Barry Hunau is an American cartoonist whose cartoons appear weekly in J. The Jewish News of Northern California, and several times a week in The Jerusalem Post. His work has also been published in the San Francisco Chronicle, The Berkeley Daily Planet, the Algemeiner Journal and others. His cartoons have been chosen three times for inclusion in Pelican Press's "Best Editorial Cartoons of The Year". They have also appeared in "The Best Editorial Cartoons of Campaign 2008".

His cartoons were published in Best Editorial Cartoons of the Year: 2010 Edition By Charles Brooks

In 2009, his cartoons were used to illustrate the OnStage Pleasant Hill Theatre show "Above the Violet". Hunau contributes work for Sunshine Week, a national initiative by the American Society of News Editors intended to educate the public about the importance of open government and the dangers of excessive and unnecessary secrecy.
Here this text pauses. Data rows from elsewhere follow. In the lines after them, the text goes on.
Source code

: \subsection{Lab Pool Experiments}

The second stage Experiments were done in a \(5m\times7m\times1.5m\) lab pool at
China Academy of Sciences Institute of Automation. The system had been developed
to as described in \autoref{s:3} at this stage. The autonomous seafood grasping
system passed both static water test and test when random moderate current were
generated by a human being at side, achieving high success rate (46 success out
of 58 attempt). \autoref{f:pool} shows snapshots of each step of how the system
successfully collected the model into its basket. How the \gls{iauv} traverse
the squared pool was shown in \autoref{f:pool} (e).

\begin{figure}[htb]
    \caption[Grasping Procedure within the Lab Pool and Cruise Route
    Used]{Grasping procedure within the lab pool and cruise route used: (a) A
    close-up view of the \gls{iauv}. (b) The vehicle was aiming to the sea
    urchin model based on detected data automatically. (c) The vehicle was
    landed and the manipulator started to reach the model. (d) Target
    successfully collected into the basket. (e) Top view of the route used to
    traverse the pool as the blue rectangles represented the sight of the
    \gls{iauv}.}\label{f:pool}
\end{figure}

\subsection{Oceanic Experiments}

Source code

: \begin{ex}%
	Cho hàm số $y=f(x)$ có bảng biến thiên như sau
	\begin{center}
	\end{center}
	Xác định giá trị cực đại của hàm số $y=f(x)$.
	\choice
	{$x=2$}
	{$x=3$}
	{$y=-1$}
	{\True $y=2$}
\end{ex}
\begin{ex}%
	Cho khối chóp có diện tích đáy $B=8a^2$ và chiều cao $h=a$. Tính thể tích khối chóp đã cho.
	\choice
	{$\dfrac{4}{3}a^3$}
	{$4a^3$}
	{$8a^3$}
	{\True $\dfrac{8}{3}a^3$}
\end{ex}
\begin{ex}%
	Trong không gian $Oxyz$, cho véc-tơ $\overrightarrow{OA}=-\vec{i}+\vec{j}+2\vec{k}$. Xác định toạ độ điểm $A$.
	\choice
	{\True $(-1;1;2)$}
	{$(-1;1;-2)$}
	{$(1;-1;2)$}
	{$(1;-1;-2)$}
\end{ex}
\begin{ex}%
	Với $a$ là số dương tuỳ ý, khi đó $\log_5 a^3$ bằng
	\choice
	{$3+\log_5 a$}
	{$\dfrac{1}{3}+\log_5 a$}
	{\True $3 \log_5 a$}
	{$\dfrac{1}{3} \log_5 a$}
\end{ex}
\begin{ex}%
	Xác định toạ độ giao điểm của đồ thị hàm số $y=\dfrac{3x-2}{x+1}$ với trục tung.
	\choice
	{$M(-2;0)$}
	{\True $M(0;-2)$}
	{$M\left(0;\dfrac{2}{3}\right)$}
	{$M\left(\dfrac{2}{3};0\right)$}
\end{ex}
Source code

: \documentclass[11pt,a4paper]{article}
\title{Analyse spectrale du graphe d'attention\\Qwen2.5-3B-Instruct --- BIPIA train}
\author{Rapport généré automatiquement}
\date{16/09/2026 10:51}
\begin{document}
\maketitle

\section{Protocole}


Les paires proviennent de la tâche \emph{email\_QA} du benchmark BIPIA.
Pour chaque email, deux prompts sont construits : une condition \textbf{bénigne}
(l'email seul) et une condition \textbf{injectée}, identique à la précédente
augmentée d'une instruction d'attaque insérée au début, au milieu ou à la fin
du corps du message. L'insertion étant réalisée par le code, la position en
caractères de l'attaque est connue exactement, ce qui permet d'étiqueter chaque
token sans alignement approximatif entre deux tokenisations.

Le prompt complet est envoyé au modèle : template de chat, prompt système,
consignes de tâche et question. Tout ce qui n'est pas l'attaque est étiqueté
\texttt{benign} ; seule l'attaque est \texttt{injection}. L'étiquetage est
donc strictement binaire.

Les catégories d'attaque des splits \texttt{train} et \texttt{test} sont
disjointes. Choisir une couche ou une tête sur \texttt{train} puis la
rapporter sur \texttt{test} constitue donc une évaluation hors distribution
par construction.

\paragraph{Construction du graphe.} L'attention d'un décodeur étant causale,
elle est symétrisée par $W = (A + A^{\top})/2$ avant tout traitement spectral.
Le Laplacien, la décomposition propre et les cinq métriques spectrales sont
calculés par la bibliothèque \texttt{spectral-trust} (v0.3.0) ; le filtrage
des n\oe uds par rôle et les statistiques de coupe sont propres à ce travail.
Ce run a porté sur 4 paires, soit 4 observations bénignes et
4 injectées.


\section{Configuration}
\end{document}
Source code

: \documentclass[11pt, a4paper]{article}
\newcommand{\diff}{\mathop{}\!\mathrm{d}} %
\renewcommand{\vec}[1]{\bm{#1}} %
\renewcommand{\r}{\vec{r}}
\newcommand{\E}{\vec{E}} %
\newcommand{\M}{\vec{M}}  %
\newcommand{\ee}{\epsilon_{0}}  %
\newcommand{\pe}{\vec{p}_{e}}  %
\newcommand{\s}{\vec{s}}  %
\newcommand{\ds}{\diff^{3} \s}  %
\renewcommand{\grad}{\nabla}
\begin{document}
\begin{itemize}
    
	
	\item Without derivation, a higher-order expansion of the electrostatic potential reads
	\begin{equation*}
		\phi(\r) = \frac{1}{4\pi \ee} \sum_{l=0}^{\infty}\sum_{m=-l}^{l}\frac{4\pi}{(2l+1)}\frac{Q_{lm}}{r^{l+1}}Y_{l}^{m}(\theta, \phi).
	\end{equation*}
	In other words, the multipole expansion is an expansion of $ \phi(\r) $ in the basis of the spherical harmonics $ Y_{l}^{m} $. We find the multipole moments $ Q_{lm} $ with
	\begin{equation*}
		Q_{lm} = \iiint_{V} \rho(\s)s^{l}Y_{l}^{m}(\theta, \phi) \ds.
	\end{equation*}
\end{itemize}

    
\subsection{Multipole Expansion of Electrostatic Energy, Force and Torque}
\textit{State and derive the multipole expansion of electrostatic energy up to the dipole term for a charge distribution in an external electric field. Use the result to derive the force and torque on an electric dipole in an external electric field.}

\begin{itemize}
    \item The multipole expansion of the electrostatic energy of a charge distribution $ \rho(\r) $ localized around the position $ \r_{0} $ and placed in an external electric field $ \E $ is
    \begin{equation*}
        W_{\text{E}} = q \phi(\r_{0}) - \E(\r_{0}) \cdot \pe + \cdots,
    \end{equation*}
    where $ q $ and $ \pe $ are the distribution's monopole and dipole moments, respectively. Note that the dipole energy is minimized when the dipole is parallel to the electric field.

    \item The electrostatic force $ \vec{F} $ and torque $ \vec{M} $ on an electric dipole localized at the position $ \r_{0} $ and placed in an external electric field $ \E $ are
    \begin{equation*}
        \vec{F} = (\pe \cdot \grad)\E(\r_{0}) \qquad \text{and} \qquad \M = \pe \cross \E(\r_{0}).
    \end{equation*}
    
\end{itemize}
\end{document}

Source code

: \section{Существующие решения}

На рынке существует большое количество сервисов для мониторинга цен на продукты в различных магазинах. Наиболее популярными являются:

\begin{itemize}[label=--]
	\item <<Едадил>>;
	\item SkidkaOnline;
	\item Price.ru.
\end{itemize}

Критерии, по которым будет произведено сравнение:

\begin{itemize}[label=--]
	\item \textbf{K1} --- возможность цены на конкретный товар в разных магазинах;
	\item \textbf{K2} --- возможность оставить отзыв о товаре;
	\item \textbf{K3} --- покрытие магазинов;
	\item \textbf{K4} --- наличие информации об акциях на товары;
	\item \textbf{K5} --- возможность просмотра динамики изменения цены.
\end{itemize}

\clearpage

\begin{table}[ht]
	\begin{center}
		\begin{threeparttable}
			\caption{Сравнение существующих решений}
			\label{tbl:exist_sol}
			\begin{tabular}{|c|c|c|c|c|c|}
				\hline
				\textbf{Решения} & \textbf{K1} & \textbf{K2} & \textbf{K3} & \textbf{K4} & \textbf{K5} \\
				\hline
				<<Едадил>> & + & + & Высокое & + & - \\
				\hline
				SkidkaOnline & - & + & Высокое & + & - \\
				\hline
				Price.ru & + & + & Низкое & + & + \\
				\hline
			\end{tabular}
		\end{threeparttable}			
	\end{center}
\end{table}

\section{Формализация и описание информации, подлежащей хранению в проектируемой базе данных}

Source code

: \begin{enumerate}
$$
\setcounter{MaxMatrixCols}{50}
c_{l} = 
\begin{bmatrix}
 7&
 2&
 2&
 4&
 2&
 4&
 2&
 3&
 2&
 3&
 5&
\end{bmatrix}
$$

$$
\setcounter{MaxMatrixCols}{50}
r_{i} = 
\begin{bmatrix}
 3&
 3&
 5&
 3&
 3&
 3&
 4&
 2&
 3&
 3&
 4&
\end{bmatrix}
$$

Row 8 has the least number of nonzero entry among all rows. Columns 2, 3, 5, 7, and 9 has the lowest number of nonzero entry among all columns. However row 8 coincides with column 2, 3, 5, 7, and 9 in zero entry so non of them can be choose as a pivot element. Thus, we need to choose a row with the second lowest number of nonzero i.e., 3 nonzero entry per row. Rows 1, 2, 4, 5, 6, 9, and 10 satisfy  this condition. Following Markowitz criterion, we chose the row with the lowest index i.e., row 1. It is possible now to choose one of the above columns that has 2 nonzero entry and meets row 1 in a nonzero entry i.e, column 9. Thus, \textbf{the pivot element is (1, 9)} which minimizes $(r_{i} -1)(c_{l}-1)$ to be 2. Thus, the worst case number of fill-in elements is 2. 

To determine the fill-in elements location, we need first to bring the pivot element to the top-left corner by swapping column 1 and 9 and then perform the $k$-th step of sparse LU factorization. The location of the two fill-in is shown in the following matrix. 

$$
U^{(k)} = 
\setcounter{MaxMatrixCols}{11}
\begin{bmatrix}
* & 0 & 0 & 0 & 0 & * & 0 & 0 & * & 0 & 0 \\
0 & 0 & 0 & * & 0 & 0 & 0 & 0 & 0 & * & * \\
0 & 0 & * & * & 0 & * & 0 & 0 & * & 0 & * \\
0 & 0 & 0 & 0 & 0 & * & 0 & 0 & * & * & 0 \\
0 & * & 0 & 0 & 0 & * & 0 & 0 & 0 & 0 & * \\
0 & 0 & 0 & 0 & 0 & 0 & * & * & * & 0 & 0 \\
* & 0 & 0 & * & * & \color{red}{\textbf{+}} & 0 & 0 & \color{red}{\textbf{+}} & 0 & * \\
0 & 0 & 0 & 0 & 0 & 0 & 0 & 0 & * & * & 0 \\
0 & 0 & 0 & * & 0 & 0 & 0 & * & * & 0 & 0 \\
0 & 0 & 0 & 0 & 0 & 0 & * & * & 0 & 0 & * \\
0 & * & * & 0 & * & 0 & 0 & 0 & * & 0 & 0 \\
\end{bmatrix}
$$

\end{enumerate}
Hunau provided illustrations for "Treat Your Spouse Like a Dog", a book on relationships by psychologist Margie Ryerson.

He is a member of Association of American Editorial Cartoonists. He tries to avoid anger and ad hominem attacks in his cartoons.

==Personal life==
Hunau is a retired dentist. He is married, has two children and has lived in Lafayette, California since 1971.